If you have the privilege to visit one of these locations, it is a
special experience. When I play my flute there, and the sound mingles
with the wind and reverberates back off the canyon walls, there is a
deep connection to the past.”
August (A Native American Music Award winner) plays a wide variety of
native-style wood flutes from the common “fipple-style” (similar to a
recorder) to the more rare and difficult-to-play Anasazi rim-blown flute
(he is one of only a small handful of musicians to master this tricky
instrument). He also plays clay flutes similar to those used in ancient
Mexico. In addition, while August keeps the flute in the foreground, he
also is known for his subtle-yet-always-intriguing backing
instrumentation that gives his music a “tribal-techno” or
“ethnic-fusion” sound.

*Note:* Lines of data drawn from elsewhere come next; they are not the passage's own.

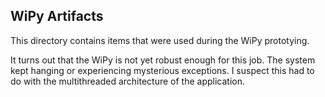 ## WiPy Artifacts

This directory contains items that were used during the WiPy prototying.

It turns out that the WiPy is not yet robust enough for this job.
The system kept hanging or experiencing mysterious exceptions. I
suspect this had to do with the multithreaded architecture of the
application.

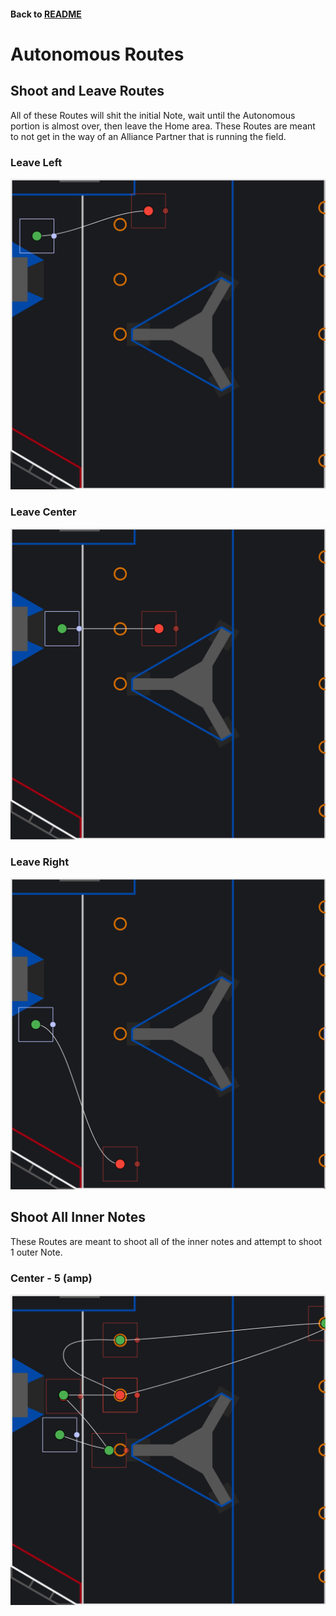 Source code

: #### Back to [README](/README.md)

# Autonomous Routes

## Shoot and Leave Routes
All of these Routes will shit the initial Note, wait until the Autonomous portion is almost over, then leave the Home area.
These Routes are meant to not get in the way of an Alliance Partner that is running the field.

### Leave Left
![Route Image](imgs/Leave%20Left.jpg)

### Leave Center
![Route Image](imgs/Leave%20Center.jpg)

### Leave Right
![Route Image](imgs/Leave%20Right.jpg)

## Shoot All Inner Notes
These Routes are meant to shoot all of the inner notes and attempt to shoot 1 outer Note.

### Center - 5 (amp)
![Route Image](imgs/Center%20-%205%20(amp).jpg)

Scott incorporates piano, guitar, synth and
numerous ethnic world-music instruments including kalimba, (African
thumb piano), udu (West African clay-pot drum), tabla (a double-drum
from India), oud (Mid-Eastern fretless lute), kenong and saron
(Indonesian gamelan kettle gongs), charango (tiny South American guitar
from the Andes Mountains), and cuatro (Latin American guitar).
August’s four CDs and DVD can be purchased online at CDbaby.com,
amazon.com, digital download locations such as iTunes and Napster, and
at his own website (cedarmesa.com). Lost Canyons is already Top 5 in
airplay on the national New Age Reporter radio charts.
The Lost Canyons CD emotionally and aurally paints a picture of a day
spent admiring nature’s majesty. The album begins by spotting the
“Morning Star” preceding sunrise, and the CD ends with the appearance of
the “Evening Star” (a lullaby signifying approaching night). In between
the listener can appreciate the environment of the canyon. Two
compositions celebrate birds (“Raven Dance” and “Swallows &
Nighthawks”). “Many times when I play flute music outdoors, whether at a
concert or alone in the wilderness, I have noticed how it seems to
attract birds. I have seen ravens lock their talons together and fall
hundreds of feet before breaking free and soaring off just before
hitting the ground.” Another pair of tunes focus on the weather
(“Thermals” and “Thunder on the Mesa”). “Thunderstorms in the Southwest
can be incredibly dramatic with the sound of thunder and the intense
bolts of lightening. Sometimes it is so hot the rain evaporates as it
falls.”
August also captures the grandeur of the multi-hued “Desert Skies” and
the whispering and lonely sounds of the wind on the Hopi-named
“Huukyangw (Wind).” In addition, the title tune, “Lost Canyons,” has the
epic sweep and monumental glory of the colorful Southwest. Although
Scott has visited many Indian ruins over the years, “Where Spirits
Dwell” was specifically inspired by the House of Many Hands pueblo ruin
in Mystery Valley where hundreds of hand prints and outlines of hands
are on the rock wall. He says, “When you sit next to an ancient ruin,
you can’t help but feel you are in a sacred place.” The recording
approaches conclusion with the driving “Chasing the Sun” (“trying to
find the best place to watch the sunset”) featuring a double-drone
flute, and “Twilight Canyon” (“that short transitional special time,
hovering between day and night”).
Lost Canyons is August’s fourth CD, preceded by Distant Spirits
(nominated for a Native American Music Award, NAMMY), Sacred Dreams (a
NAMMY winner!), and New Fire (another NAMMY nominee and a winner of the
prestigious Indian Summer Music Award). August also has released Ancient
Light, a DVD of 450 stunning photographs he took while exploring the
Southwest, with the soundtrack selected from the first three CDs plus
one new piece. August also headlined the Zion Native American Flute
Festival in 2006 and 2007, and the Central Coast Flute Festival in 2007.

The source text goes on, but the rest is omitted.